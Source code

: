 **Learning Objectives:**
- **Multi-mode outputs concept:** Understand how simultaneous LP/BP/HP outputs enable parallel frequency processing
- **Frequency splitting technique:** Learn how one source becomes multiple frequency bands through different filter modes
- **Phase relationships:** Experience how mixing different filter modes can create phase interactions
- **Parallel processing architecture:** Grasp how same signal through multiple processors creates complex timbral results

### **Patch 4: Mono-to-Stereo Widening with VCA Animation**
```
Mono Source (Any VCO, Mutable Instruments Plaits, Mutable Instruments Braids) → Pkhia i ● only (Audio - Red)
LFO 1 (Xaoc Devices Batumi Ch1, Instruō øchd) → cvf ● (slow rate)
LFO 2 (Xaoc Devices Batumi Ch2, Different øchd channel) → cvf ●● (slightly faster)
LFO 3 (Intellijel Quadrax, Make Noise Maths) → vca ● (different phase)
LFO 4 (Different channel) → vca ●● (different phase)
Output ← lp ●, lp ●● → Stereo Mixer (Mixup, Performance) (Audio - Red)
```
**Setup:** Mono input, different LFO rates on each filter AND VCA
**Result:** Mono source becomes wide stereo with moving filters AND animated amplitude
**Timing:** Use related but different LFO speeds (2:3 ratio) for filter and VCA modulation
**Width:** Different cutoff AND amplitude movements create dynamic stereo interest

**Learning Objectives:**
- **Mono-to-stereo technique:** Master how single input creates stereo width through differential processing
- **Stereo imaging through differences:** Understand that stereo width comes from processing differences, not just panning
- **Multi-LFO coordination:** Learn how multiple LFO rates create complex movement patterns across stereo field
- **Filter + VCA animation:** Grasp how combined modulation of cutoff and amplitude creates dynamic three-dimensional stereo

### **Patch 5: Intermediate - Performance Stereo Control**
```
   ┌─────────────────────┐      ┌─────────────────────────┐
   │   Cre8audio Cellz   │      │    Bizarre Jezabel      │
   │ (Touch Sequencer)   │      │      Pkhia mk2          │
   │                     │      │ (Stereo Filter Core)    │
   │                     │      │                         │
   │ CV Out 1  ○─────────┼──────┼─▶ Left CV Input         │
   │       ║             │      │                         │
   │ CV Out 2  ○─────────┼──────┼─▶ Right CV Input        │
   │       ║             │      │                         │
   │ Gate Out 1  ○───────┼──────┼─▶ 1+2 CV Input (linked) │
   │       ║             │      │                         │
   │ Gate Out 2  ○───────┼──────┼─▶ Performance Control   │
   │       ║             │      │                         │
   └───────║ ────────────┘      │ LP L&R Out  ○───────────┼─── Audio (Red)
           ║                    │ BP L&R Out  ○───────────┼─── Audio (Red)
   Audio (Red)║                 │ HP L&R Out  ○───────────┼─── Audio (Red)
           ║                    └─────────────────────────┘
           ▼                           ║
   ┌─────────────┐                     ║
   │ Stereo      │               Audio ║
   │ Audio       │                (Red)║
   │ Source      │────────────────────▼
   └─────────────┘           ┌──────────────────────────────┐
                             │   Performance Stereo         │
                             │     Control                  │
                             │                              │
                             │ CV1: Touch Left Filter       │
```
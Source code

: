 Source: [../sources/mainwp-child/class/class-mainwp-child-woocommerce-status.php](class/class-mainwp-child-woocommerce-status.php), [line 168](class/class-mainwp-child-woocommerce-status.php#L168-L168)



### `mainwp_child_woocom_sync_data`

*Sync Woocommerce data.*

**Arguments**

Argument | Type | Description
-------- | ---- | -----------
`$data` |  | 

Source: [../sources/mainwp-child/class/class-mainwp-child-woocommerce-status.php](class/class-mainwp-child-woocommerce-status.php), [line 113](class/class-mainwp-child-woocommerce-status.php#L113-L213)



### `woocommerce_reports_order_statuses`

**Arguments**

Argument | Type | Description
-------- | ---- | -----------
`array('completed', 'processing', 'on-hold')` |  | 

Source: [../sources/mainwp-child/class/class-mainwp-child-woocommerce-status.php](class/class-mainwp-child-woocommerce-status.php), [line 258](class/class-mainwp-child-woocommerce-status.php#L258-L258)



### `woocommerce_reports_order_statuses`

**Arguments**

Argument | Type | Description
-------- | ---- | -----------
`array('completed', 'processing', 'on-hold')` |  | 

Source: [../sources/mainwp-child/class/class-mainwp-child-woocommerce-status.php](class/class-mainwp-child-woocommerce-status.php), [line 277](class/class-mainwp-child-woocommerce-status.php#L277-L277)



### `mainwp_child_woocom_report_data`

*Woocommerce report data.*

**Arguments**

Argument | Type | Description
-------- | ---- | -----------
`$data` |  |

- PROMPT -
Every line above that holds the word "Devices" needs to be copied.

- REPLY -
LFO 1 (Xaoc Devices Batumi Ch1, Instruō øchd) → cvf ● (slow rate)
LFO 2 (Xaoc Devices Batumi Ch2, Different øchd channel) → cvf ●● (slightly faster)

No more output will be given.